When the church abandons these things as foundation and begins to imitate the culture, homosexual folks coming up and trying tocall something that isn’t marriage ‘marriage’, folks trying to call open adultery a form of ‘marriage’ and so on really become commonplace. And when the church knows these things, but does not support and proclaim them openly, the same thing happens.
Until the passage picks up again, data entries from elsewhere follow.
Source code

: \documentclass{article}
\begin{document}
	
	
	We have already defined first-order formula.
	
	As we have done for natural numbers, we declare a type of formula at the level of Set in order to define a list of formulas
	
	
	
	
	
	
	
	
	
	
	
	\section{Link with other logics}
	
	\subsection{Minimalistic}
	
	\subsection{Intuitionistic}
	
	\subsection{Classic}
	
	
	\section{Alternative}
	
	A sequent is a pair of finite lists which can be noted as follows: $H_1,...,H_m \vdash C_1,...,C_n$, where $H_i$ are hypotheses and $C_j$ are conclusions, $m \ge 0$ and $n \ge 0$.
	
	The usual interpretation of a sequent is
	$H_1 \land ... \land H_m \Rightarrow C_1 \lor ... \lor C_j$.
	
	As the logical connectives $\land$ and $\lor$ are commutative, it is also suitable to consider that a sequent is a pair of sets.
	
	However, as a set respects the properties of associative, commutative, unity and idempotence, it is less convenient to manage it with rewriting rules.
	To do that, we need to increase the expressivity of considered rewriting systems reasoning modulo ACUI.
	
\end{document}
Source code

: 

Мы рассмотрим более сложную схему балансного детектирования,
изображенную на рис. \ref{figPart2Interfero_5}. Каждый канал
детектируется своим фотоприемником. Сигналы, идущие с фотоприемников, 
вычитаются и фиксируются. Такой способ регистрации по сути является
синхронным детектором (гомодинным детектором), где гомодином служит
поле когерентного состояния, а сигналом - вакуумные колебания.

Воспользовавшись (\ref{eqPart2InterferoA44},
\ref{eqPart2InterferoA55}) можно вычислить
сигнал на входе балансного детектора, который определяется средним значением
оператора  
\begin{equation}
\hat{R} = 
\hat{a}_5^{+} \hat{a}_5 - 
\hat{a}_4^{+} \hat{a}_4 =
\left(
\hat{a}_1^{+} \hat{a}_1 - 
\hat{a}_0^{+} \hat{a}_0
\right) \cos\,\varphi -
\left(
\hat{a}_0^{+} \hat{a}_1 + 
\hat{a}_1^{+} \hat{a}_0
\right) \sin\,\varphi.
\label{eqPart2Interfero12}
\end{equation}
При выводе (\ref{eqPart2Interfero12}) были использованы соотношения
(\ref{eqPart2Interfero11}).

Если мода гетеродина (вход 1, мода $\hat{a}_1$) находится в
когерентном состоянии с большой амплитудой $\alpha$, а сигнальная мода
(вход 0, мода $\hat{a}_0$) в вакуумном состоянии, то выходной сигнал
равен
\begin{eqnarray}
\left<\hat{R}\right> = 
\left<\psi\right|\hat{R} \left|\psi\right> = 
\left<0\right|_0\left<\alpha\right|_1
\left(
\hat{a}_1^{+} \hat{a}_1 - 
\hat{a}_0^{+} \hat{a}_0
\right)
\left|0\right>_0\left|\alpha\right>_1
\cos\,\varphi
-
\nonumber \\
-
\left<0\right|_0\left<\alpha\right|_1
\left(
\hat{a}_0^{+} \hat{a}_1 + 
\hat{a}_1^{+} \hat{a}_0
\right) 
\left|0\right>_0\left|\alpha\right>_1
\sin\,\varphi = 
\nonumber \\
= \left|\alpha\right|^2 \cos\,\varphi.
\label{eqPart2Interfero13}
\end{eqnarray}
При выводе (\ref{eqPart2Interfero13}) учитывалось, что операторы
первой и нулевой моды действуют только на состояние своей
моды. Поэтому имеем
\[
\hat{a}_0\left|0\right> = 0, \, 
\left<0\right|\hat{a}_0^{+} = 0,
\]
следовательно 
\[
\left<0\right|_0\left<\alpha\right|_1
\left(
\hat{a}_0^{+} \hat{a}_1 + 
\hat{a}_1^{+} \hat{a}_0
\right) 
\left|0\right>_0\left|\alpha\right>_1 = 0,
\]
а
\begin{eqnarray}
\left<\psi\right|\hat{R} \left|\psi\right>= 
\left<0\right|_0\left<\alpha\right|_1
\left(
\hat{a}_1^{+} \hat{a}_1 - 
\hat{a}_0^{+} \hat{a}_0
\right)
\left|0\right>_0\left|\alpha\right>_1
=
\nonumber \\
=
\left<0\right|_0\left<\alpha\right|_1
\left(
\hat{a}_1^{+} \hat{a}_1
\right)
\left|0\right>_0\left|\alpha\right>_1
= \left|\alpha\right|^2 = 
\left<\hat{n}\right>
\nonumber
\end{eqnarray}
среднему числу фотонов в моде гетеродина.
Thankfully, there are men like Voddie Baucham, Bob Lepine, Al Mohler, Mark Dever, Gary Thomas, organizations like Family Life Today and others that seek to purposely proclaim and present a biblically accurate view of marriage, even in the face of society seeking to do the opposite. As these men continue to step forth and stand in the gap, may those of us taught by them also take up the charge – not to proclaim what we are against as political pundits often do, but to wisely present a biblical case for what marriage really is and moreso – present the person asking with a view toward their need for a Savior – whether gay or straight (remember: 1 Cor. 6:9-10 treats heterosexual sex outside of marriage the EXACT same as homosexuality).